17 September 2010
Tropical cyclone activity is reaching a peak across the globe with the potential for a triple landfall of storms in the Atlantic and Pacific this Saturday and Sunday.
Hurricane Karl is now a Category 3 hurricane with 125 mph winds and could make Category 4 before its predicted landfall on the south-west Gulf coast of Mexico later on Friday. Heavy rain over the mountainous areas is expected to lead to floods, as well as extreme winds.
Meanwhile, Typhoon Fanapi in the western Pacific is approaching Taiwan and is expected to make landfall overnight Saturday/Sunday (GMT). Although only equivalent to a Category 1 or 2 hurricane, winds are still gusting to around 115 mph. The biggest threat will be heavy rains and subsequent disruption in remote mountainous areas.

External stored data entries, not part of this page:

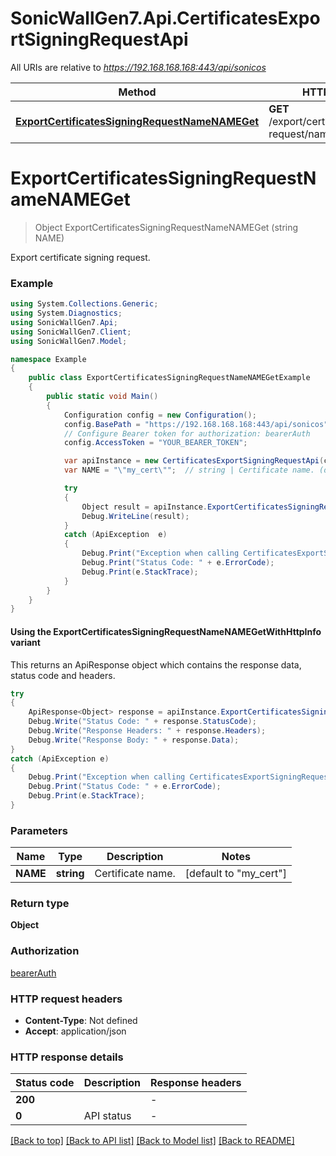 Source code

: # SonicWallGen7.Api.CertificatesExportSigningRequestApi

All URIs are relative to *https://192.168.168.168:443/api/sonicos*

| Method | HTTP request | Description |
|--------|--------------|-------------|
| [**ExportCertificatesSigningRequestNameNAMEGet**](CertificatesExportSigningRequestApi.md#exportcertificatessigningrequestnamenameget) | **GET** /export/certificates/signing-request/name/{NAME} |  |

<a id="exportcertificatessigningrequestnamenameget"></a>
# **ExportCertificatesSigningRequestNameNAMEGet**
> Object ExportCertificatesSigningRequestNameNAMEGet (string NAME)



Export certificate signing request.

### Example
```csharp
using System.Collections.Generic;
using System.Diagnostics;
using SonicWallGen7.Api;
using SonicWallGen7.Client;
using SonicWallGen7.Model;

namespace Example
{
    public class ExportCertificatesSigningRequestNameNAMEGetExample
    {
        public static void Main()
        {
            Configuration config = new Configuration();
            config.BasePath = "https://192.168.168.168:443/api/sonicos";
            // Configure Bearer token for authorization: bearerAuth
            config.AccessToken = "YOUR_BEARER_TOKEN";

            var apiInstance = new CertificatesExportSigningRequestApi(config);
            var NAME = "\"my_cert\"";  // string | Certificate name. (default to "my_cert")

            try
            {
                Object result = apiInstance.ExportCertificatesSigningRequestNameNAMEGet(NAME);
                Debug.WriteLine(result);
            }
            catch (ApiException  e)
            {
                Debug.Print("Exception when calling CertificatesExportSigningRequestApi.ExportCertificatesSigningRequestNameNAMEGet: " + e.Message);
                Debug.Print("Status Code: " + e.ErrorCode);
                Debug.Print(e.StackTrace);
            }
        }
    }
}
```

#### Using the ExportCertificatesSigningRequestNameNAMEGetWithHttpInfo variant
This returns an ApiResponse object which contains the response data, status code and headers.

```csharp
try
{
    ApiResponse<Object> response = apiInstance.ExportCertificatesSigningRequestNameNAMEGetWithHttpInfo(NAME);
    Debug.Write("Status Code: " + response.StatusCode);
    Debug.Write("Response Headers: " + response.Headers);
    Debug.Write("Response Body: " + response.Data);
}
catch (ApiException e)
{
    Debug.Print("Exception when calling CertificatesExportSigningRequestApi.ExportCertificatesSigningRequestNameNAMEGetWithHttpInfo: " + e.Message);
    Debug.Print("Status Code: " + e.ErrorCode);
    Debug.Print(e.StackTrace);
}
```

### Parameters

| Name | Type | Description | Notes |
|------|------|-------------|-------|
| **NAME** | **string** | Certificate name. | [default to &quot;my_cert&quot;] |

### Return type

**Object**

### Authorization

[bearerAuth](../README.md#bearerAuth)

### HTTP request headers

 - **Content-Type**: Not defined
 - **Accept**: application/json


### HTTP response details
| Status code | Description | Response headers |
|-------------|-------------|------------------|
| **200** |  |  -  |
| **0** | API status |  -  |

[[Back to top]](#) [[Back to API list]](../README.md#documentation-for-api-endpoints) [[Back to Model list]](../README.md#documentation-for-models) [[Back to README]](../README.md)

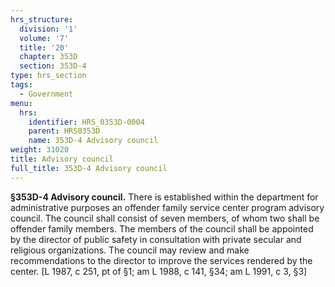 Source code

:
 ```yaml
---
hrs_structure:
  division: '1'
  volume: '7'
  title: '20'
  chapter: 353D
  section: 353D-4
type: hrs_section
tags:
  - Government
menu:
  hrs:
    identifier: HRS_0353D-0004
    parent: HRS0353D
    name: 353D-4 Advisory council
weight: 31020
title: Advisory council
full_title: 353D-4 Advisory council
---
```

**§353D-4 Advisory council.** There is established within the department for administrative purposes an offender family service center program advisory council. The council shall consist of seven members, of whom two shall be offender family members. The members of the council shall be appointed by the director of public safety in consultation with private secular and religious organizations. The council may review and make recommendations to the director to improve the services rendered by the center. [L 1987, c 251, pt of §1; am L 1988, c 141, §34; am L 1991, c 3, §3] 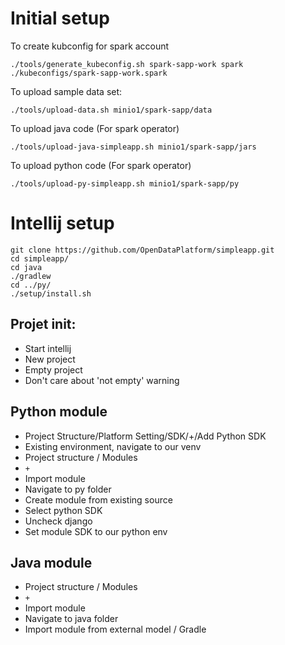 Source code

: 

# Initial setup

To create kubconfig for spark account
```
./tools/generate_kubeconfig.sh spark-sapp-work spark ./kubeconfigs/spark-sapp-work.spark
```


To upload sample data set: 
```
./tools/upload-data.sh minio1/spark-sapp/data
```

To upload java code (For spark operator)

```
./tools/upload-java-simpleapp.sh minio1/spark-sapp/jars
```

To upload python code (For spark operator)

```
./tools/upload-py-simpleapp.sh minio1/spark-sapp/py
```


# Intellij setup

```
git clone https://github.com/OpenDataPlatform/simpleapp.git
cd simpleapp/
cd java
./gradlew
cd ../py/
./setup/install.sh
```

## Projet init:

- Start intellij
- New project
- Empty project
- Don't care about 'not empty' warning

## Python module

- Project Structure/Platform Setting/SDK/+/Add Python SDK
- Existing environment, navigate to our venv
- Project structure / Modules
- `+`
- Import module
- Navigate to py folder
- Create module from existing source
- Select python SDK
- Uncheck django
- Set module SDK to our python env

## Java module

- Project structure / Modules
- `+`
- Import module
- Navigate to java folder
- Import module from external model / Gradle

Late on Sunday and into the early hours of Monday (GMT), Bermuda is predicted to be hit by Hurricane Igor. On Friday this was still a Category 3 hurricane and was likely to remain so, bringing exceptionally strong winds to the island before moving northwards into the north-western Atlantic.
The 2010 Atlantic hurricane season remains very active with Hurricane Julia joining Karl and Igor. This is the first time in 12 years that three hurricanes have existed simultaneously in the Atlantic, and Julia was the strongest hurricane to have formed so far east since credible records began in the 1970s.
Earlier this week both Julia and Igor were simultaneously classified as Category 4 hurricanes - the first such occurrence in the Atlantic since 1926.
Met Office forecasters will continue to work with the National Hurricane Center in the USA and provide predictions of the storms to the Foreign and Commonwealth Office.